(RECORD EXCERPTS)

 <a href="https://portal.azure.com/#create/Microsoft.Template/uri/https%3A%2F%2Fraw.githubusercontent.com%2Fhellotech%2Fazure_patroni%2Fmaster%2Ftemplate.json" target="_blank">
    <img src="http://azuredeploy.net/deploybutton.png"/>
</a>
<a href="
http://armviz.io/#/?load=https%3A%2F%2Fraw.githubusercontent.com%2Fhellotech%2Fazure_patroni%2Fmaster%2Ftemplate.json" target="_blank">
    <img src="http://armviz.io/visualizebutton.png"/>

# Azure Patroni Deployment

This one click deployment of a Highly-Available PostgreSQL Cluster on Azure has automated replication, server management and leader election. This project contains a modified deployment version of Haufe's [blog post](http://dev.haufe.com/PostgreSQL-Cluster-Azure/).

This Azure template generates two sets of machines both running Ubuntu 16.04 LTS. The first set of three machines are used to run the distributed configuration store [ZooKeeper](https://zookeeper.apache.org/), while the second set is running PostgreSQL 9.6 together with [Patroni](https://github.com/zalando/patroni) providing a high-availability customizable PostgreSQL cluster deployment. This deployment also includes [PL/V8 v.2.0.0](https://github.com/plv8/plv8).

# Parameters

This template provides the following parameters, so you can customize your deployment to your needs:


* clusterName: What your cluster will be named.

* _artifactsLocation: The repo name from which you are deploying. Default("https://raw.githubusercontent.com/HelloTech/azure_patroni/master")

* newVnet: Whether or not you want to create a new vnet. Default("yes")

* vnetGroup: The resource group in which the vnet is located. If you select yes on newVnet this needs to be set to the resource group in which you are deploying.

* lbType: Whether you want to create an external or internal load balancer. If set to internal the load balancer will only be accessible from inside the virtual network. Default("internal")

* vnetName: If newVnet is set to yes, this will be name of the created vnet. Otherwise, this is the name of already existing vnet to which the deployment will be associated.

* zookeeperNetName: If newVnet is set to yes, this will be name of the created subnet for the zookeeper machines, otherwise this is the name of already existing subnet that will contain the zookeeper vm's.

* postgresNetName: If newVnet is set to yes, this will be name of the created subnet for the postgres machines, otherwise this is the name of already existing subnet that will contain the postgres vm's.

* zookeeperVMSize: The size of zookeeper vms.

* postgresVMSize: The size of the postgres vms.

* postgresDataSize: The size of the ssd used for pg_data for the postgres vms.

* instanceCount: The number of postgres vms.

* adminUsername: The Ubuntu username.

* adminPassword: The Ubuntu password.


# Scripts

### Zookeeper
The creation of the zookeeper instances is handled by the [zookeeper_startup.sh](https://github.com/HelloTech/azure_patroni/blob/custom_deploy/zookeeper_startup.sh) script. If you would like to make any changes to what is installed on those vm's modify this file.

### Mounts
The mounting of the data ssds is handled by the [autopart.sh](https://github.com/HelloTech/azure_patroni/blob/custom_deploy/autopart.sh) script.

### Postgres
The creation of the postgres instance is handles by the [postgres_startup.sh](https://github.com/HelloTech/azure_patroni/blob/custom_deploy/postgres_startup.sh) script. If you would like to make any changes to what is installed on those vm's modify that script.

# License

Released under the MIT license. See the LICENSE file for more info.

(End RECORD EXCERPTS)
(RECORD EXCERPTS)

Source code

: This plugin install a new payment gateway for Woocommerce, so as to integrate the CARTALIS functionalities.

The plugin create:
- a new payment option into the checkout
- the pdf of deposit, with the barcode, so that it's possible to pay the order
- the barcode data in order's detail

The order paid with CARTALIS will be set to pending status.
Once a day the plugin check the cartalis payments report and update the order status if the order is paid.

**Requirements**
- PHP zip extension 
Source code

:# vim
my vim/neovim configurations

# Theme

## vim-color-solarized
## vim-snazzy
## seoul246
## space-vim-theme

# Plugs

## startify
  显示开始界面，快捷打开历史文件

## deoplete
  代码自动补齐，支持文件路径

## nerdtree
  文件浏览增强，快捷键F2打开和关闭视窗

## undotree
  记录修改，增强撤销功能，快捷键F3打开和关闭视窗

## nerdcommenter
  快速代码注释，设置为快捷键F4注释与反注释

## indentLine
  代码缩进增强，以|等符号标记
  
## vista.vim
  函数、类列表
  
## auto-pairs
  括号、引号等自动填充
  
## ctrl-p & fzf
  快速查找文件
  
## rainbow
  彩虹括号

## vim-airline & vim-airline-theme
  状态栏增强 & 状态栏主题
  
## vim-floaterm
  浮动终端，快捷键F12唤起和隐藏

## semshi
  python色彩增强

(End RECORD EXCERPTS)
(RECORD EXCERPTS)

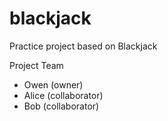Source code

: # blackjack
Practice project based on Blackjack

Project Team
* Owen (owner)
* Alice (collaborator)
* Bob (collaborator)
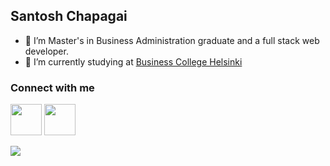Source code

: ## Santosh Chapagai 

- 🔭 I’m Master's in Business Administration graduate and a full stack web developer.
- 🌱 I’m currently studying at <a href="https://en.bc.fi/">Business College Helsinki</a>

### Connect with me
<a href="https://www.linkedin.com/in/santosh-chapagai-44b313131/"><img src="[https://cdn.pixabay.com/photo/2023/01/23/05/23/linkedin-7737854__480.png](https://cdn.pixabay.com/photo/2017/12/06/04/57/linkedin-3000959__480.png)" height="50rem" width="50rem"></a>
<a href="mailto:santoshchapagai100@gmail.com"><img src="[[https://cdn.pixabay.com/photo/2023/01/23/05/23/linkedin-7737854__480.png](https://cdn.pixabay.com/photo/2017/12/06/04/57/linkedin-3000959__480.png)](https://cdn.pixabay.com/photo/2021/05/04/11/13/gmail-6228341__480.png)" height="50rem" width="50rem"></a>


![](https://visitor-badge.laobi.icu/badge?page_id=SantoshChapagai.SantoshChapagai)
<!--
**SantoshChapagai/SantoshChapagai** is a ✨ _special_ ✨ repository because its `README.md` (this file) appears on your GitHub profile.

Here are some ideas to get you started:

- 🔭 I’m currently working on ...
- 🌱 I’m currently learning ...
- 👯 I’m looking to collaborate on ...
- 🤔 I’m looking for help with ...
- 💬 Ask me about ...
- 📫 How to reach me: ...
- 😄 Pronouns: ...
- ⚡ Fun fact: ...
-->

(End RECORD EXCERPTS)

WORK INSTRUCTION: The response must hold only the lines above from the line with "will be named." through the line with "newVnet: Whether or", each copied exactly, both ends kept.

COMPLETED TASK:
* clusterName: What your cluster will be named.

* _artifactsLocation: The repo name from which you are deploying. Default("https://raw.githubusercontent.com/HelloTech/azure_patroni/master")

* newVnet: Whether or not you want to create a new vnet. Default("yes")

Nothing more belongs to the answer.